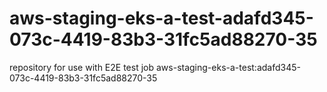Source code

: # aws-staging-eks-a-test-adafd345-073c-4419-83b3-31fc5ad88270-35
repository for use with E2E test job aws-staging-eks-a-test:adafd345-073c-4419-83b3-31fc5ad88270-35
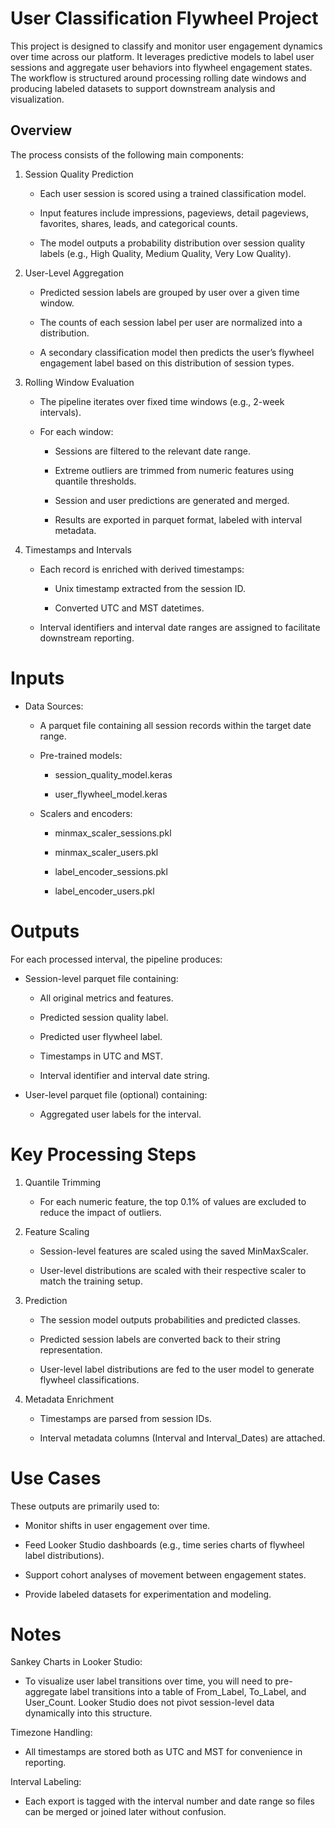 # User Classification Flywheel Project
This project is designed to classify and monitor user engagement dynamics over time across our platform. It leverages predictive models to label user sessions and aggregate user behaviors into flywheel engagement states. The workflow is structured around processing rolling date windows and producing labeled datasets to support downstream analysis and visualization.

## Overview
The process consists of the following main components:

1. Session Quality Prediction

   - Each user session is scored using a trained classification model.

   - Input features include impressions, pageviews, detail pageviews, favorites, shares, leads, and categorical counts.

   - The model outputs a probability distribution over session quality labels (e.g., High Quality, Medium Quality, Very Low Quality).

2. User-Level Aggregation

   - Predicted session labels are grouped by user over a given time window.

   - The counts of each session label per user are normalized into a distribution.

   - A secondary classification model then predicts the user’s flywheel engagement label based on this distribution of session types.

3. Rolling Window Evaluation

   - The pipeline iterates over fixed time windows (e.g., 2-week intervals).

   - For each window:

     - Sessions are filtered to the relevant date range.

     - Extreme outliers are trimmed from numeric features using quantile thresholds.

     - Session and user predictions are generated and merged.

     - Results are exported in parquet format, labeled with interval metadata.

4. Timestamps and Intervals

   - Each record is enriched with derived timestamps:

     - Unix timestamp extracted from the session ID.

     - Converted UTC and MST datetimes.

   - Interval identifiers and interval date ranges are assigned to facilitate downstream reporting.

# Inputs
   - Data Sources:

     - A parquet file containing all session records within the target date range.
  
     - Pre-trained models:

       - session_quality_model.keras

       - user_flywheel_model.keras

     - Scalers and encoders:

       - minmax_scaler_sessions.pkl

       - minmax_scaler_users.pkl

       - label_encoder_sessions.pkl

       - label_encoder_users.pkl

# Outputs
  For each processed interval, the pipeline produces:

  - Session-level parquet file containing:

    - All original metrics and features.

    - Predicted session quality label.

    - Predicted user flywheel label.

    - Timestamps in UTC and MST.

    - Interval identifier and interval date string.

  - User-level parquet file (optional) containing:

    - Aggregated user labels for the interval.

# Key Processing Steps
  1. Quantile Trimming

      - For each numeric feature, the top 0.1% of values are excluded to reduce the impact of outliers.

  2. Feature Scaling

      - Session-level features are scaled using the saved MinMaxScaler.

      - User-level distributions are scaled with their respective scaler to match the training setup.

  3. Prediction

      - The session model outputs probabilities and predicted classes.

      - Predicted session labels are converted back to their string representation.

      - User-level label distributions are fed to the user model to generate flywheel classifications.

  4. Metadata Enrichment

      - Timestamps are parsed from session IDs.

      - Interval metadata columns (Interval and Interval_Dates) are attached.

# Use Cases
  These outputs are primarily used to:

  - Monitor shifts in user engagement over time.

  - Feed Looker Studio dashboards (e.g., time series charts of flywheel label distributions).

  - Support cohort analyses of movement between engagement states.

  - Provide labeled datasets for experimentation and modeling.

# Notes
Sankey Charts in Looker Studio:
  - To visualize user label transitions over time, you will need to pre-aggregate label transitions into a table of From_Label, To_Label, and User_Count. Looker Studio does not pivot session-level data dynamically into this structure.

Timezone Handling:
  - All timestamps are stored both as UTC and MST for convenience in reporting.

Interval Labeling:
  - Each export is tagged with the interval number and date range so files can be merged or joined later without confusion.
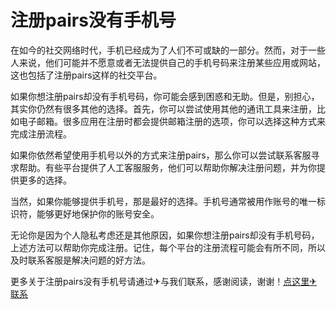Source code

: # 注册pairs没有手机号

在如今的社交网络时代，手机已经成为了人们不可或缺的一部分。然而，对于一些人来说，他们可能并不愿意或者无法提供自己的手机号码来注册某些应用或网站，这也包括了注册pairs这样的社交平台。

如果你想注册pairs却没有手机号码，你可能会感到困惑和无助。但是，别担心，其实你仍然有很多其他的选择。首先，你可以尝试使用其他的通讯工具来注册，比如电子邮箱。很多应用在注册时都会提供邮箱注册的选项，你可以选择这种方式来完成注册流程。

如果你依然希望使用手机号以外的方式来注册pairs，那么你可以尝试联系客服寻求帮助。有些平台提供了人工客服服务，他们可以帮助你解决注册问题，并为你提供更多的选择。

当然，如果你能够提供手机号，那是最好的选择。手机号通常被用作账号的唯一标识符，能够更好地保护你的账号安全。

无论你是因为个人隐私考虑还是其他原因，如果你想注册pairs却没有手机号码，上述方法可以帮助你完成注册。记住，每个平台的注册流程可能会有所不同，所以及时联系客服是解决问题的好方法。

更多关于注册pairs没有手机号请通过✈与我们联系，感谢阅读，谢谢！[点这里✈联系](https://d.k02.cc)
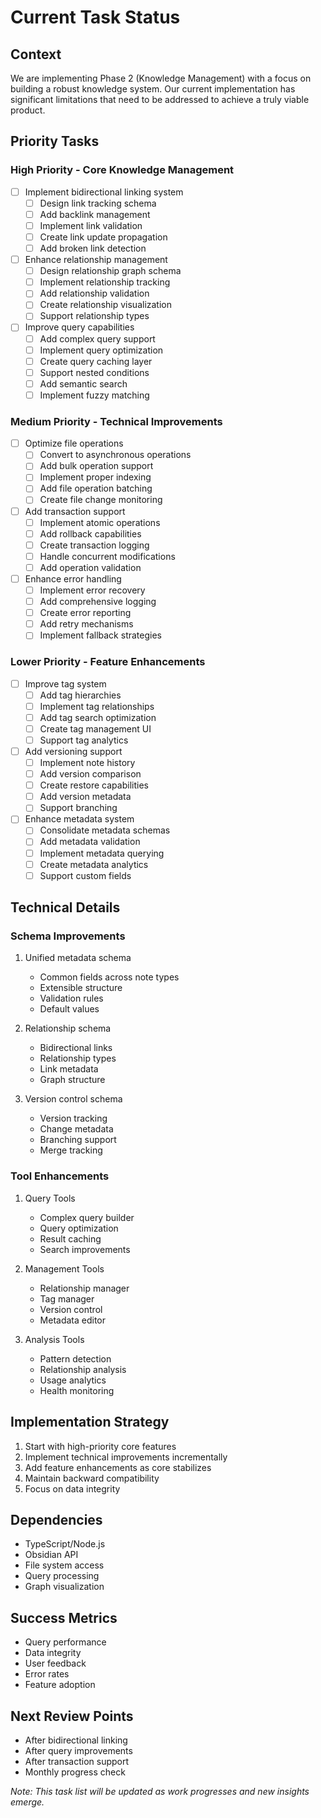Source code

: # Current Task Status

## Context
We are implementing Phase 2 (Knowledge Management) with a focus on building a robust knowledge system. Our current implementation has significant limitations that need to be addressed to achieve a truly viable product.

## Priority Tasks

### High Priority - Core Knowledge Management
- [ ] Implement bidirectional linking system
  - [ ] Design link tracking schema
  - [ ] Add backlink management
  - [ ] Implement link validation
  - [ ] Create link update propagation
  - [ ] Add broken link detection

- [ ] Enhance relationship management
  - [ ] Design relationship graph schema
  - [ ] Implement relationship tracking
  - [ ] Add relationship validation
  - [ ] Create relationship visualization
  - [ ] Support relationship types

- [ ] Improve query capabilities
  - [ ] Add complex query support
  - [ ] Implement query optimization
  - [ ] Create query caching layer
  - [ ] Support nested conditions
  - [ ] Add semantic search
  - [ ] Implement fuzzy matching

### Medium Priority - Technical Improvements
- [ ] Optimize file operations
  - [ ] Convert to asynchronous operations
  - [ ] Add bulk operation support
  - [ ] Implement proper indexing
  - [ ] Add file operation batching
  - [ ] Create file change monitoring

- [ ] Add transaction support
  - [ ] Implement atomic operations
  - [ ] Add rollback capabilities
  - [ ] Create transaction logging
  - [ ] Handle concurrent modifications
  - [ ] Add operation validation

- [ ] Enhance error handling
  - [ ] Implement error recovery
  - [ ] Add comprehensive logging
  - [ ] Create error reporting
  - [ ] Add retry mechanisms
  - [ ] Implement fallback strategies

### Lower Priority - Feature Enhancements
- [ ] Improve tag system
  - [ ] Add tag hierarchies
  - [ ] Implement tag relationships
  - [ ] Add tag search optimization
  - [ ] Create tag management UI
  - [ ] Support tag analytics

- [ ] Add versioning support
  - [ ] Implement note history
  - [ ] Add version comparison
  - [ ] Create restore capabilities
  - [ ] Add version metadata
  - [ ] Support branching

- [ ] Enhance metadata system
  - [ ] Consolidate metadata schemas
  - [ ] Add metadata validation
  - [ ] Implement metadata querying
  - [ ] Create metadata analytics
  - [ ] Support custom fields

## Technical Details

### Schema Improvements
1. Unified metadata schema
   - Common fields across note types
   - Extensible structure
   - Validation rules
   - Default values

2. Relationship schema
   - Bidirectional links
   - Relationship types
   - Link metadata
   - Graph structure

3. Version control schema
   - Version tracking
   - Change metadata
   - Branching support
   - Merge tracking

### Tool Enhancements
1. Query Tools
   - Complex query builder
   - Query optimization
   - Result caching
   - Search improvements

2. Management Tools
   - Relationship manager
   - Tag manager
   - Version control
   - Metadata editor

3. Analysis Tools
   - Pattern detection
   - Relationship analysis
   - Usage analytics
   - Health monitoring

## Implementation Strategy
1. Start with high-priority core features
2. Implement technical improvements incrementally
3. Add feature enhancements as core stabilizes
4. Maintain backward compatibility
5. Focus on data integrity

## Dependencies
- TypeScript/Node.js
- Obsidian API
- File system access
- Query processing
- Graph visualization

## Success Metrics
- Query performance
- Data integrity
- User feedback
- Error rates
- Feature adoption

## Next Review Points
- After bidirectional linking
- After query improvements
- After transaction support
- Monthly progress check

*Note: This task list will be updated as work progresses and new insights emerge.*
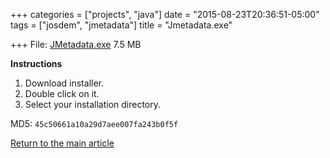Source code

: +++
categories = ["projects", "java"]
date = "2015-08-23T20:36:51-05:00"
tags = ["josdem", "jmetadata"]
title = "Jmetadata.exe"

+++
File: [JMetadata.exe](https://mega.nz/#!dYYxxLpZ!mABh1_uAKPrlO7f9ttMCyJhZyItby-lTF_LcnxXwaUs) 7.5 MB

**Instructions**

1. Download installer.
2. Double click on it.
3. Select your installation directory.

MD5: `45c50661a10a29d7aee007fa243b0f5f`

[Return to the main article](/jmetadata/jmetadata)



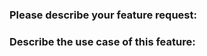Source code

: <!--
NOTE: This repo is only for feature requests for the python tecton-client specifically. For feature requests for Tecton in general, please follow the instructions in the [Tecton Docs](https://docs.tecton.ai/creating-a-tecton-support-ticket)
-->

### Please describe your feature request:
<!-- A clear and concise description of feature to implement -->

### Describe the use case of this feature:
<!-- A clear and concise description of the feature request's motivation and the use-cases in which it could be useful. -->
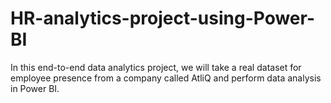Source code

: # HR-analytics-project-using-Power-BI
In this end-to-end data analytics project, we will take a real dataset for employee presence from a company called AtliQ and perform data analysis in Power BI.
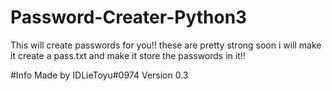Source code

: # Password-Creater-Python3

This will create passwords for you!! these are pretty strong
soon i will make it create a pass.txt and make it store
the passwords in it!!

#Info
Made by IDLieToyu#0974
Version 0.3
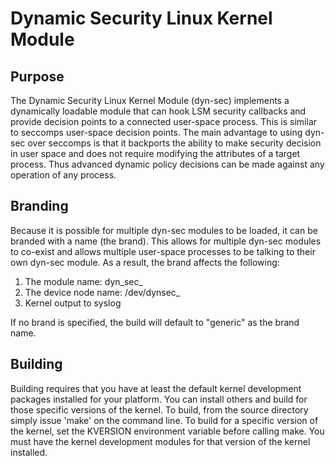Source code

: # Dynamic Security Linux Kernel Module

## Purpose
The Dynamic Security Linux Kernel Module (dyn-sec) implements a dynamically loadable module that can hook LSM security callbacks and provide decision points to a connected user-space process.  This is similar to seccomps user-space decision points.  The main advantage to using dyn-sec over seccomps is that it backports the ability to make security decision in user space and does not require modifying the attributes of a target process.  Thus advanced dynamic policy decisions can be made against any operation of any process.


## Branding
Because it is possible for multiple dyn-sec modules to be loaded, it can be branded with a name (the brand).  This allows for multiple dyn-sec modules to co-exist and allows multiple user-space processes to be talking to their own dyn-sec module.  As a result, the brand affects the following:
1. The module name: dyn_sec_<brand>
2. The device node name: /dev/dynsec_<brand>
3. Kernel output to syslog

If no brand is specified, the build will default to "generic" as the brand name.

## Building
Building requires that you have at least the default kernel development packages installed for your platform.  You can install others and build for those specific versions of the kernel.  To build, from the source directory simply issue 'make' on the command line.  To build for a specific version of the kernel, set the KVERSION environment variable before calling make.  You must have the kernel development modules for that version of the kernel installed.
##############################
## The task
Scan the entries above for the line containing "- Unix timestamp", and copy it and all lines after it exactly, down to and including the line containing "- minmax_scaler_sessions.pkl".

## Solution for this exercise
     - Unix timestamp extracted from the session ID.

     - Converted UTC and MST datetimes.

   - Interval identifiers and interval date ranges are assigned to facilitate downstream reporting.

# Inputs
   - Data Sources:

     - A parquet file containing all session records within the target date range.
  
     - Pre-trained models:

       - session_quality_model.keras

       - user_flywheel_model.keras

     - Scalers and encoders:

       - minmax_scaler_sessions.pkl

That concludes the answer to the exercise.